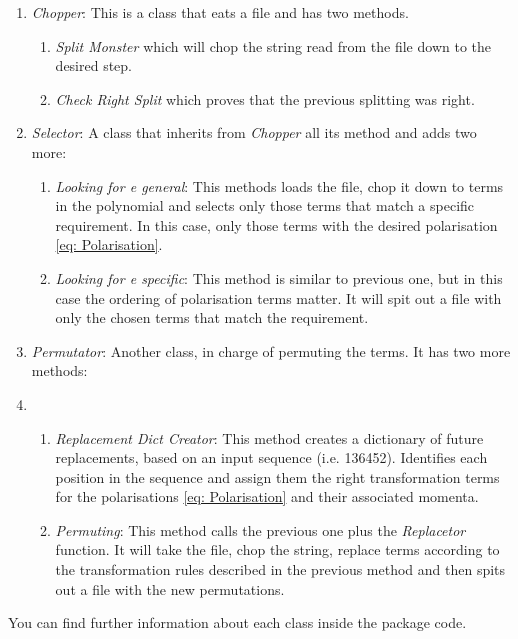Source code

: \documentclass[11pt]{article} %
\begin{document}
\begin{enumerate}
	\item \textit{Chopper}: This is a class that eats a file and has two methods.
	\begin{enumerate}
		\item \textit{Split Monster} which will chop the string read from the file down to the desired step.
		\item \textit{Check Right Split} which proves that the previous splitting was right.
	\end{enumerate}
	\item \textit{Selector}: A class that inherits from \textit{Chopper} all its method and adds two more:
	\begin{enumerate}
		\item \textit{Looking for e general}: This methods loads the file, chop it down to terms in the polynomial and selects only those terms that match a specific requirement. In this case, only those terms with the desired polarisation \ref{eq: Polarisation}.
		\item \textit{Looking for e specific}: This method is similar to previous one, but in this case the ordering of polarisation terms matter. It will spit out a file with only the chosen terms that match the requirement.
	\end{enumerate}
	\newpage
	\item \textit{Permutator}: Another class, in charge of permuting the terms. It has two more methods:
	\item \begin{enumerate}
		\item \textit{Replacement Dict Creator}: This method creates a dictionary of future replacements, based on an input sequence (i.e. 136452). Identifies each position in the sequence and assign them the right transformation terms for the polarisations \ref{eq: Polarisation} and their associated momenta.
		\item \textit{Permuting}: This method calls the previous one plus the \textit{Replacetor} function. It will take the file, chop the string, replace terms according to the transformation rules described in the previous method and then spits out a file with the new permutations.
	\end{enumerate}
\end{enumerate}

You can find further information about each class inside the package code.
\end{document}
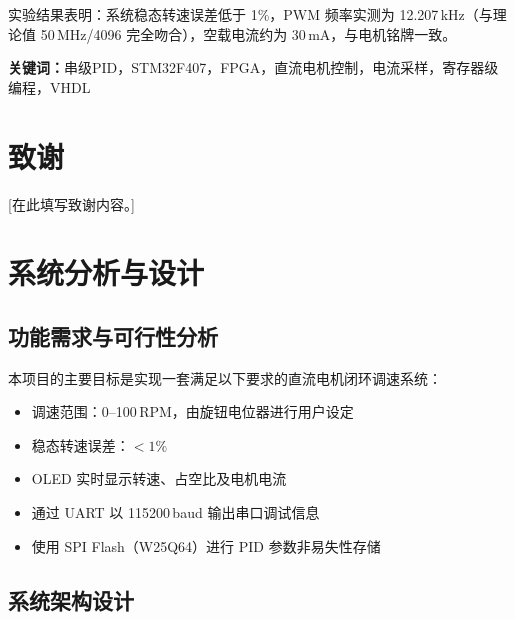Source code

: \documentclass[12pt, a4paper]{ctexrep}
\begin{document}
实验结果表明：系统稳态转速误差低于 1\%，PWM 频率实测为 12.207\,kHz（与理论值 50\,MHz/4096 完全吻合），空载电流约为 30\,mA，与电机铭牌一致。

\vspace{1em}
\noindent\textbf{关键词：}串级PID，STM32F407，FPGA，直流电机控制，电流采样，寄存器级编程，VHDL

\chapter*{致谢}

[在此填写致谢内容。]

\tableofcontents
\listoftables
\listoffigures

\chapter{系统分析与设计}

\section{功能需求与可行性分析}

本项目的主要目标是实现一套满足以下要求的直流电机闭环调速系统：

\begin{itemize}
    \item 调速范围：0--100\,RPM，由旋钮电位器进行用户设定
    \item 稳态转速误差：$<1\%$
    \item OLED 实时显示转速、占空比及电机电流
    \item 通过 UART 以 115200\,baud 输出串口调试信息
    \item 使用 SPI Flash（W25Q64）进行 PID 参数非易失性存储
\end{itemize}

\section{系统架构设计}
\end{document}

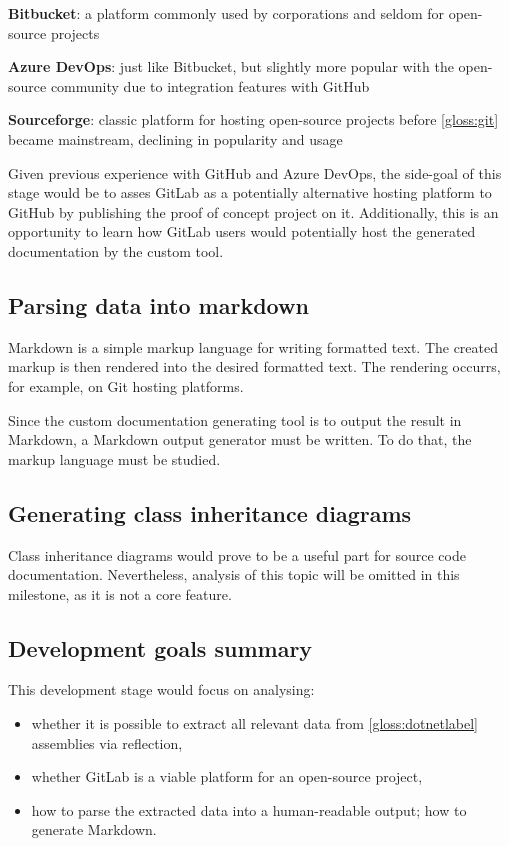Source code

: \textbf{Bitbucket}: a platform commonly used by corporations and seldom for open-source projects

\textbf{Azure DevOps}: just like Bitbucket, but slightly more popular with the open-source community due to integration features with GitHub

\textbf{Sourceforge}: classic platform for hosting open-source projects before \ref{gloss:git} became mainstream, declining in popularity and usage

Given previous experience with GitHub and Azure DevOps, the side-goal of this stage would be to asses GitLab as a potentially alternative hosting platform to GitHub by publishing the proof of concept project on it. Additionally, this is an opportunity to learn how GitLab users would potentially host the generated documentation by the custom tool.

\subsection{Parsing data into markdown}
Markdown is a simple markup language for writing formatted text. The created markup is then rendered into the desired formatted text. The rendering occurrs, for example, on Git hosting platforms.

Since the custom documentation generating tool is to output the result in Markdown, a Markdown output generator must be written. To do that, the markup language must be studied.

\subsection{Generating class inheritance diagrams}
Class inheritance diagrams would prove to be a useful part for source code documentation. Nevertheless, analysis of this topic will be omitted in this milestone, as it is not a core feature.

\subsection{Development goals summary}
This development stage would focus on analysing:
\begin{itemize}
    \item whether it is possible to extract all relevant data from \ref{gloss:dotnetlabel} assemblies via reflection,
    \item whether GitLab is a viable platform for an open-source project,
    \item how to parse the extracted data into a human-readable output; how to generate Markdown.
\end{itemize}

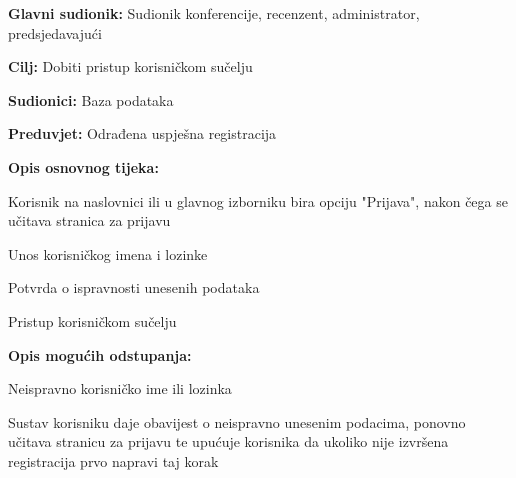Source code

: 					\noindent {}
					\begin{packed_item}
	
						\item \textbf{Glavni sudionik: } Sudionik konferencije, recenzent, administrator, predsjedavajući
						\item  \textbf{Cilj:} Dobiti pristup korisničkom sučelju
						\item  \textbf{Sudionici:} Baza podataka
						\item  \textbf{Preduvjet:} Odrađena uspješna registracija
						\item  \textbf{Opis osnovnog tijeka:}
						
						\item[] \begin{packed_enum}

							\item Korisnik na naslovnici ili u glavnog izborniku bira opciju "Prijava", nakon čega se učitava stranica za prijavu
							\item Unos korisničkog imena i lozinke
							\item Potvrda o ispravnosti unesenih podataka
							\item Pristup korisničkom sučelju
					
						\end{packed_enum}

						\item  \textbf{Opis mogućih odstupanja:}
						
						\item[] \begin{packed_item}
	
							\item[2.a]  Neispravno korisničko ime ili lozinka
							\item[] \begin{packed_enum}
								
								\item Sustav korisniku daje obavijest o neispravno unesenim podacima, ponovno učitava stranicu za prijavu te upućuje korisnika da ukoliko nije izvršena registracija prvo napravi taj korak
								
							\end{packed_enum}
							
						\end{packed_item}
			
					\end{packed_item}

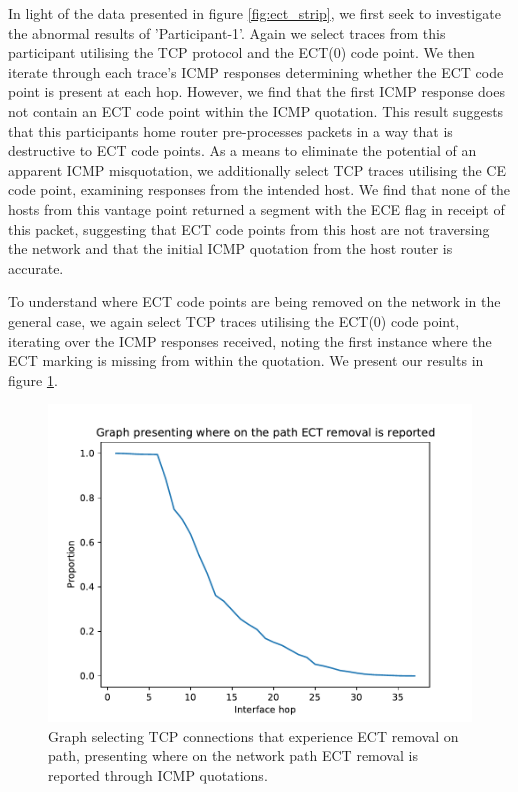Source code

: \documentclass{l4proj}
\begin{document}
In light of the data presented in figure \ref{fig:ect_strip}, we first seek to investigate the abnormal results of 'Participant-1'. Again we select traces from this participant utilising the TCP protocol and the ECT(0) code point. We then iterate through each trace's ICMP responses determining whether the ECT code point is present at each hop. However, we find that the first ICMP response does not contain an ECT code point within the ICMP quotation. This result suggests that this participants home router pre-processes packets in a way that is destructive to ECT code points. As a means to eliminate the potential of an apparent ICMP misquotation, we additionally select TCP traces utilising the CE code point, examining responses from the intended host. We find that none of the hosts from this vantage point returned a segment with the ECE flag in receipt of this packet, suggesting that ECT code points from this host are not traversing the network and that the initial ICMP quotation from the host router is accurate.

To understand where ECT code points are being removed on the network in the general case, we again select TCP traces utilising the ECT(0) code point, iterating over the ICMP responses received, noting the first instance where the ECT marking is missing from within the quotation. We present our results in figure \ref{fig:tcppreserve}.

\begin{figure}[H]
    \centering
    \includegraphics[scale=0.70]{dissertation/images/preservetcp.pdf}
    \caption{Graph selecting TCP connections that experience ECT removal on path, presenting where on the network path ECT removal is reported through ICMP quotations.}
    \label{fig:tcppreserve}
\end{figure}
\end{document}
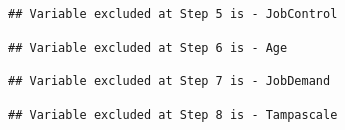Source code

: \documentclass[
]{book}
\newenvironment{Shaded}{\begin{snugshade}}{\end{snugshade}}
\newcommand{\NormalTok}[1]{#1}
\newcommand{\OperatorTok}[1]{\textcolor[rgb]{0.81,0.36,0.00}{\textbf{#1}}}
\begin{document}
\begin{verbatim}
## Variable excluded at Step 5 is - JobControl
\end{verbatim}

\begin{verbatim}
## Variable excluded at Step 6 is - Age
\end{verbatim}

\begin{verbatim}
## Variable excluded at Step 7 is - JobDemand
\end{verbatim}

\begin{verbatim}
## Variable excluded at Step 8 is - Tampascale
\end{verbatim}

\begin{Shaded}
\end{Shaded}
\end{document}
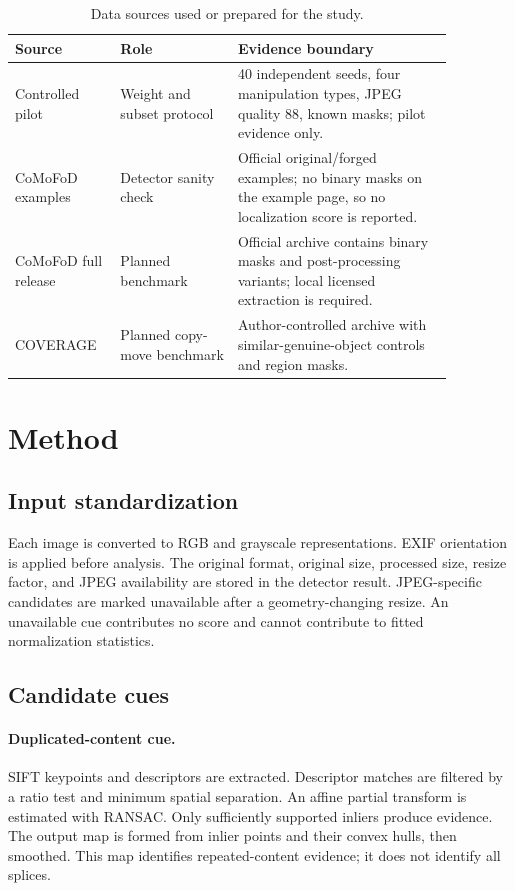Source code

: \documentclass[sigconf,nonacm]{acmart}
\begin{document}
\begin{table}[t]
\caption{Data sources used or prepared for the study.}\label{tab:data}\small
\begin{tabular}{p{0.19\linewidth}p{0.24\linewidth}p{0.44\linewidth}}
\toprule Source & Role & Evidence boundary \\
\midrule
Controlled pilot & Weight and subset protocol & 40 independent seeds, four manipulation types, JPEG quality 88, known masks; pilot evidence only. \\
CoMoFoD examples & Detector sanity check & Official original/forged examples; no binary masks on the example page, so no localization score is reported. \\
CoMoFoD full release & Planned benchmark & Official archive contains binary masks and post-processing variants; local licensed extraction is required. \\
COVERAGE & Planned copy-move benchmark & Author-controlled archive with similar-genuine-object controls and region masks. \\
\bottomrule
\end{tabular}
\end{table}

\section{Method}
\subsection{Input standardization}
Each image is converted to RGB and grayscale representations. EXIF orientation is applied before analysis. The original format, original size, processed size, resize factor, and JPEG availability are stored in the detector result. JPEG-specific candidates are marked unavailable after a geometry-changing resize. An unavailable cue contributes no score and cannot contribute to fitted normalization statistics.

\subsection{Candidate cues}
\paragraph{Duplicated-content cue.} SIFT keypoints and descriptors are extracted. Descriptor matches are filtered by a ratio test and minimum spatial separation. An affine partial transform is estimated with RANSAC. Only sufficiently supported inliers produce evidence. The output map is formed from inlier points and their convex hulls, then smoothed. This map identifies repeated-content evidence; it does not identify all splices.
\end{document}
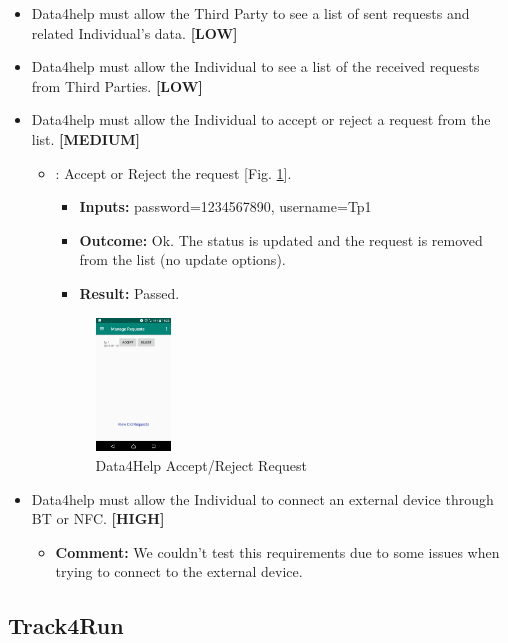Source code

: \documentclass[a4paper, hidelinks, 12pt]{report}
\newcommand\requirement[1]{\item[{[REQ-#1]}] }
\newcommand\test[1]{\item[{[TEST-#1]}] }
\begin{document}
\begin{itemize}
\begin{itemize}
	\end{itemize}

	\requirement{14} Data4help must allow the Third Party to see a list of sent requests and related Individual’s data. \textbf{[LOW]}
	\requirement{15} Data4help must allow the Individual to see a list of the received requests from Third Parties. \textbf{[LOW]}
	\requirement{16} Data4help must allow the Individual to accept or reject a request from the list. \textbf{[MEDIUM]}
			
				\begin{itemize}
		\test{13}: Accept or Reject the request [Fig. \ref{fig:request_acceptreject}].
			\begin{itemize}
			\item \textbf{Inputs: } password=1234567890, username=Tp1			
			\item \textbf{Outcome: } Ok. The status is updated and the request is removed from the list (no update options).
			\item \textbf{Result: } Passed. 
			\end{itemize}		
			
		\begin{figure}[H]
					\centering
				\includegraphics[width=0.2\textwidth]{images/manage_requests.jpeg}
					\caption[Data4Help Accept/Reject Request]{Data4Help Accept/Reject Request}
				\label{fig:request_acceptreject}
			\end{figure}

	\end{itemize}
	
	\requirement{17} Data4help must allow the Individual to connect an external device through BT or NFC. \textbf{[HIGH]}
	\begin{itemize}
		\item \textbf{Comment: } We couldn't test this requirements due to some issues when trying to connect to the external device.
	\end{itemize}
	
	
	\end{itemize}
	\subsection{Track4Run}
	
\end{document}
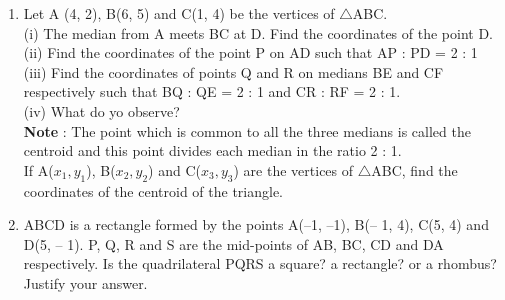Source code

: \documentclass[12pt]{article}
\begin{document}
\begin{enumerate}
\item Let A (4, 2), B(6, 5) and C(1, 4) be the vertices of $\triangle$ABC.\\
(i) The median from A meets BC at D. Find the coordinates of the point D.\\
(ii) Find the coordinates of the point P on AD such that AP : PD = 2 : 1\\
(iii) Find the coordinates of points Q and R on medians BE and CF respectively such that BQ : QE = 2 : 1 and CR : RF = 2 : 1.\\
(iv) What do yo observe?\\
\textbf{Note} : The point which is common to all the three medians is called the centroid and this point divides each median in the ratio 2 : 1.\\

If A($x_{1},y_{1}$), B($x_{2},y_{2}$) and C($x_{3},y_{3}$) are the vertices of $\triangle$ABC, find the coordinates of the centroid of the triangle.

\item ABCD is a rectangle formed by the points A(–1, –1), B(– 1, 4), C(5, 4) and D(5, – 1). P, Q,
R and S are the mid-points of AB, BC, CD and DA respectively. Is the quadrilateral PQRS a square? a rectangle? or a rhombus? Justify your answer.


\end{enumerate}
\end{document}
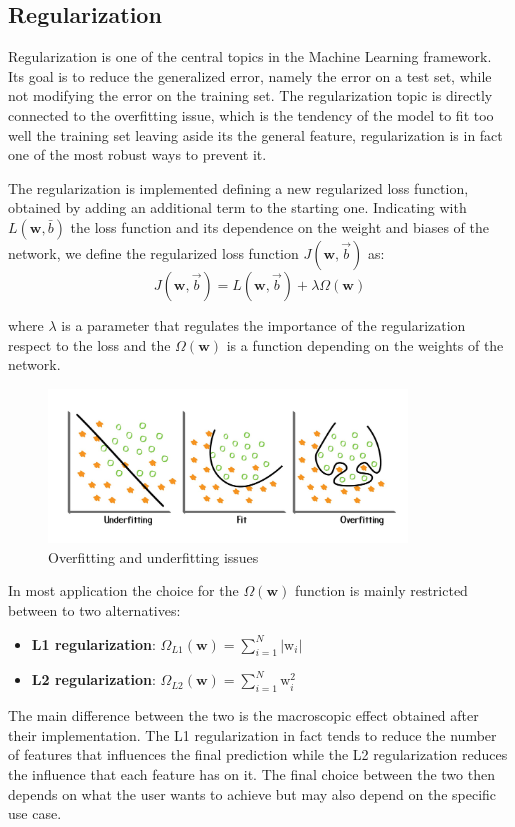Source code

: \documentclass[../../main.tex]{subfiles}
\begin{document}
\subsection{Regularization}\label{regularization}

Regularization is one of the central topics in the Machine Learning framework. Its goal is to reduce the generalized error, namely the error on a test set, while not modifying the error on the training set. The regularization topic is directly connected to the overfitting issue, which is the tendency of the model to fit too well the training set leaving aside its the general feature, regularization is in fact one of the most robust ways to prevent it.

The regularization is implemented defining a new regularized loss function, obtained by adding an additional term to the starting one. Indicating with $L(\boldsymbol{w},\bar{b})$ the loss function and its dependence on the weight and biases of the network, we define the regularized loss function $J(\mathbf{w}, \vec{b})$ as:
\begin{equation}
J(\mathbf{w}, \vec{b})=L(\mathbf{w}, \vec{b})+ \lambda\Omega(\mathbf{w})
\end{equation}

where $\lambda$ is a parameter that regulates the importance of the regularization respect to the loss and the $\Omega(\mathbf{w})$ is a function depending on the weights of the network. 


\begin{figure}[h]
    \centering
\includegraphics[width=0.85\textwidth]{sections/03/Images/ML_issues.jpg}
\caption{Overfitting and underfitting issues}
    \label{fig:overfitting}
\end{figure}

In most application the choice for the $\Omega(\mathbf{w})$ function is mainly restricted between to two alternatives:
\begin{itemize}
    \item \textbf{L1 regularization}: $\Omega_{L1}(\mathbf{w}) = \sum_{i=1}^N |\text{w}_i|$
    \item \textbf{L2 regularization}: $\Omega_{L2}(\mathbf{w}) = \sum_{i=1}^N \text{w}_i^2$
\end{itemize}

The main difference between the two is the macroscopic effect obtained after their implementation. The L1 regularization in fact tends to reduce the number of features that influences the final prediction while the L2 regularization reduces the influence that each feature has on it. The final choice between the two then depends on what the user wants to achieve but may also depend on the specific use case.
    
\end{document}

*-*-*

The task
Where does the word "Split" occur in the data? Copy every line that has it.

Completed task
		\item \textit{Split Monster} which will chop the string read from the file down to the desired step.
		\item \textit{Check Right Split} which proves that the previous splitting was right.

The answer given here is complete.